天野 翔のうた日記

俳句はユーモアを基本に自然の機微を、短歌は宇宙の不思議と生命の哀しさを詠いたい。

空母(2)

ジョージワシントン(横須賀にて)

 米海軍横須賀基地原子力空母「ジョージ・ワシントン」を見に行った。偶然に横須賀市のニュースで知ったのである。長蛇の列をなして正面ゲートで手荷物検査を受けてから基地の中に入った。アパート、各種施設、港内には巡洋艦数隻などを見かけた。迷彩服の兵士も歩いていた。が、緊張感はまるでなかった。

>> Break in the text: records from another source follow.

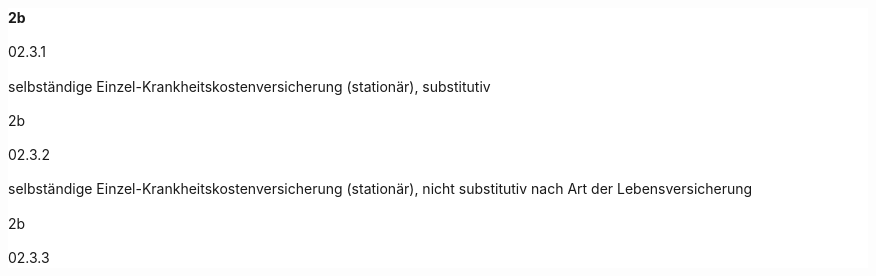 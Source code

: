 <span style=";font-weight:bold">2b</span>

</td>

</tr>

<tr>

<td style="border-right: 0.5pt solid ; border-bottom: 0.5pt solid ; " align="left" valign="top" charoff="50">

02.3.1

</td>

<td style="border-right: 0.5pt solid ; border-bottom: 0.5pt solid ; " align="justify" valign="top" charoff="50">

selbständige Einzel-Krankheitskostenversicherung (stationär),
substitutiv

</td>

<td style="border-bottom: 0.5pt solid ; " align="left" valign="top" charoff="50">

2b

</td>

</tr>

<tr>

<td style="border-right: 0.5pt solid ; border-bottom: 0.5pt solid ; " align="left" valign="top" charoff="50">

02.3.2

</td>

<td style="border-right: 0.5pt solid ; border-bottom: 0.5pt solid ; " align="justify" valign="top" charoff="50">

selbständige Einzel-Krankheitskostenversicherung (stationär), nicht
substitutiv nach Art der Lebensversicherung

</td>

<td style="border-bottom: 0.5pt solid ; " align="left" valign="top" charoff="50">

2b

</td>

</tr>

<tr>

<td style="border-right: 0.5pt solid ; border-bottom: 0.5pt solid ; " align="left" valign="top" charoff="50">

02.3.3

</td>
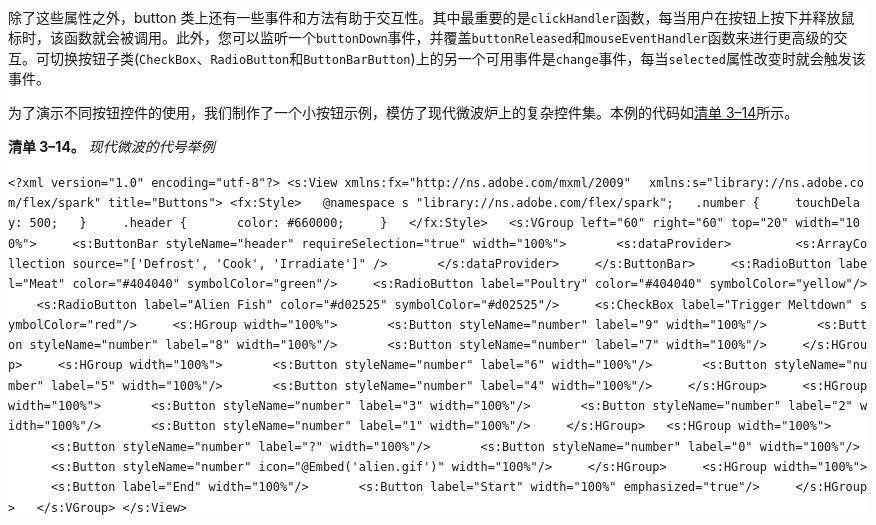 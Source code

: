 除了这些属性之外，button 类上还有一些事件和方法有助于交互性。其中最重要的是`clickHandler`函数，每当用户在按钮上按下并释放鼠标时，该函数就会被调用。此外，您可以监听一个`buttonDown`事件，并覆盖`buttonReleased`和`mouseEventHandler`函数来进行更高级的交互。可切换按钮子类(`CheckBox`、`RadioButton`和`ButtonBarButton`)上的另一个可用事件是`change`事件，每当`selected`属性改变时就会触发该事件。

为了演示不同按钮控件的使用，我们制作了一个小按钮示例，模仿了现代微波炉上的复杂控件集。本例的代码如[清单 3–14](#list_3_14)所示。

**清单 3–14。** *现代微波的代号举例*

`<?xml version="1.0" encoding="utf-8"?>
<s:View xmlns:fx="http://ns.adobe.com/mxml/2009"` `  xmlns:s="library://ns.adobe.com/flex/spark" title="Buttons">
<fx:Style>
  @namespace s "library://ns.adobe.com/flex/spark";
  .number {
    touchDelay: 500;
  }
    .header {
      color: #660000;
    }
  </fx:Style>
  <s:VGroup left="60" right="60" top="20" width="100%">
    <s:ButtonBar styleName="header" requireSelection="true" width="100%">
      <s:dataProvider>
        <s:ArrayCollection source="['Defrost', 'Cook', 'Irradiate']" />
      </s:dataProvider>
    </s:ButtonBar>
    <s:RadioButton label="Meat" color="#404040" symbolColor="green"/>
    <s:RadioButton label="Poultry" color="#404040" symbolColor="yellow"/>
    <s:RadioButton label="Alien Fish" color="#d02525" symbolColor="#d02525"/>
    <s:CheckBox label="Trigger Meltdown" symbolColor="red"/>
    <s:HGroup width="100%">
      <s:Button styleName="number" label="9" width="100%"/>
      <s:Button styleName="number" label="8" width="100%"/>
      <s:Button styleName="number" label="7" width="100%"/>
    </s:HGroup>
    <s:HGroup width="100%">
      <s:Button styleName="number" label="6" width="100%"/>
      <s:Button styleName="number" label="5" width="100%"/>
      <s:Button styleName="number" label="4" width="100%"/>
    </s:HGroup>
    <s:HGroup width="100%">
      <s:Button styleName="number" label="3" width="100%"/>
      <s:Button styleName="number" label="2" width="100%"/>
      <s:Button styleName="number" label="1" width="100%"/>
    </s:HGroup>
  <s:HGroup width="100%">
      <s:Button styleName="number" label="?" width="100%"/>
      <s:Button styleName="number" label="0" width="100%"/>
      <s:Button styleName="number" icon="@Embed('alien.gif')" width="100%"/>
    </s:HGroup>
    <s:HGroup width="100%">
      <s:Button label="End" width="100%"/>
      <s:Button label="Start" width="100%" emphasized="true"/>
    </s:HGroup>
  </s:VGroup>
</s:View>`
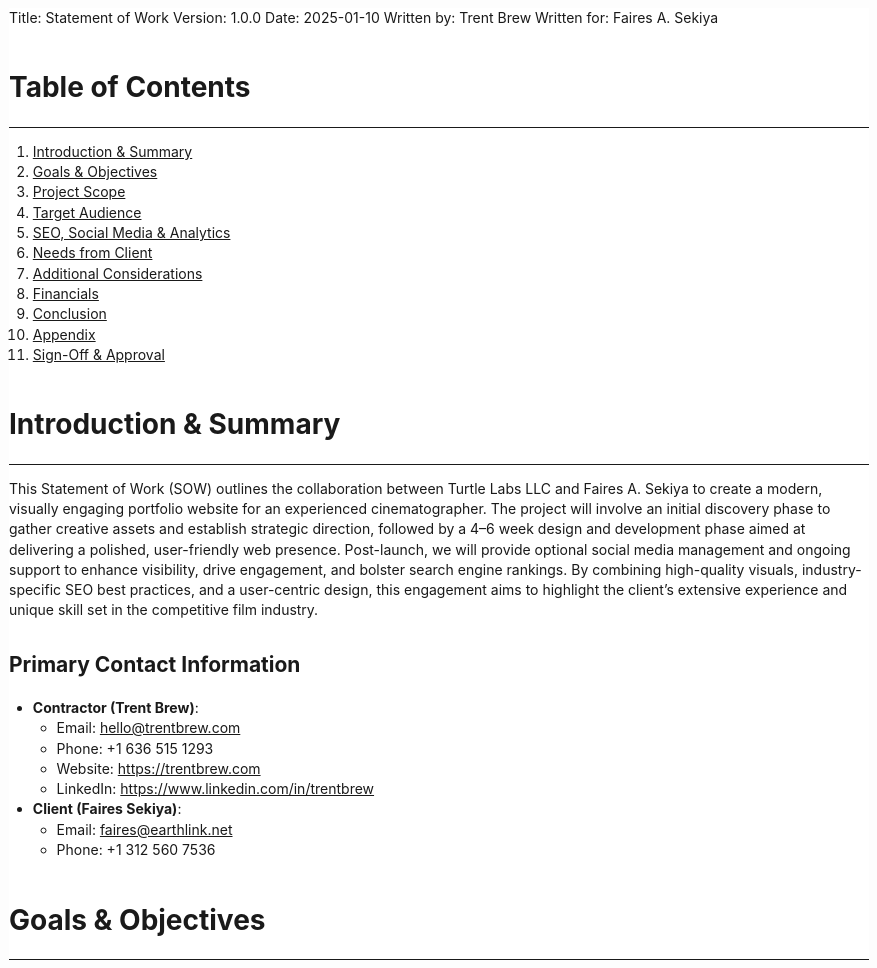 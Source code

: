 Title: Statement of Work
Version: 1.0.0
Date: 2025-01-10
Written by: Trent Brew
Written for: Faires A. Sekiya

# **Table of Contents**

---

1. [Introduction & Summary](#introduction--summary)
2. [Goals & Objectives](#goals--objectives)
3. [Project Scope](#project-scope)
4. [Target Audience](#target-audience)
5. [SEO, Social Media & Analytics](#seo-social-media-and-analytics)
6. [Needs from Client](#needs-from-the-client)
7. [Additional Considerations](#additional-considerations)
8. [Financials](#financials)
9. [Conclusion](#conclusion)
10. [Appendix](#appendix)
11. [Sign-Off & Approval](#sign-off--approval)

# **Introduction & Summary**

---

This Statement of Work (SOW) outlines the collaboration between Turtle Labs LLC and Faires A. Sekiya to create a modern, visually engaging portfolio website for an experienced cinematographer. The project will involve an initial discovery phase to gather creative assets and establish strategic direction, followed by a 4–6 week design and development phase aimed at delivering a polished, user-friendly web presence. Post-launch, we will provide optional social media management and ongoing support to enhance visibility, drive engagement, and bolster search engine rankings. By combining high-quality visuals, industry-specific SEO best practices, and a user-centric design, this engagement aims to highlight the client’s extensive experience and unique skill set in the competitive film industry.

## **Primary Contact Information**

- **Contractor (Trent Brew)**:
  - Email: hello@trentbrew.com
  - Phone: +1 636 515 1293
  - Website: https://trentbrew.com
  - LinkedIn: https://www.linkedin.com/in/trentbrew
- **Client (Faires Sekiya)**:
  - Email: faires@earthlink.net
  - Phone: +1 312 560 7536

# **Goals & Objectives**

---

戦場に出かける際のこの基地の雰囲気はどんなものか知りたいと思った。
兵士からもらったリーフレットにある「ジョージ・ワシントン」の基本データのいくつかを次に紹介しておこう。

  造船所: ニューポート・ニュース造船所
  起工日: 1986年8月25日
  就役日: 1992年7月4日
  速度: 30ノット以上
  推進: 約18年間燃料補給不要の原子炉2基
  カタパルト: 4基
  飛行甲板全長: 1092フィート
  建造に使用した鋼材: 60000トン
  艦載機数: 約75機
  乗組員数: 6250名   

艦上には、展示用の戦闘機一機のみ。艦載機は横須賀港に入港する前に米軍厚木基地に飛び立っており、入港時には空母上にいない。厚木基地の艦載機は、夜間離発着訓練を行う。
ジョージ・ワシントン」は全長410mの空母専用埠頭12号バースに停泊している。甲板の横端にプライ・フライと呼ぶ主要航空情報センターと艦橋が聳えているが、あとは滑走路のような平面があるのみ。従って建築物が多い港にあっては、この空母がどこにいるかは見つけがたい。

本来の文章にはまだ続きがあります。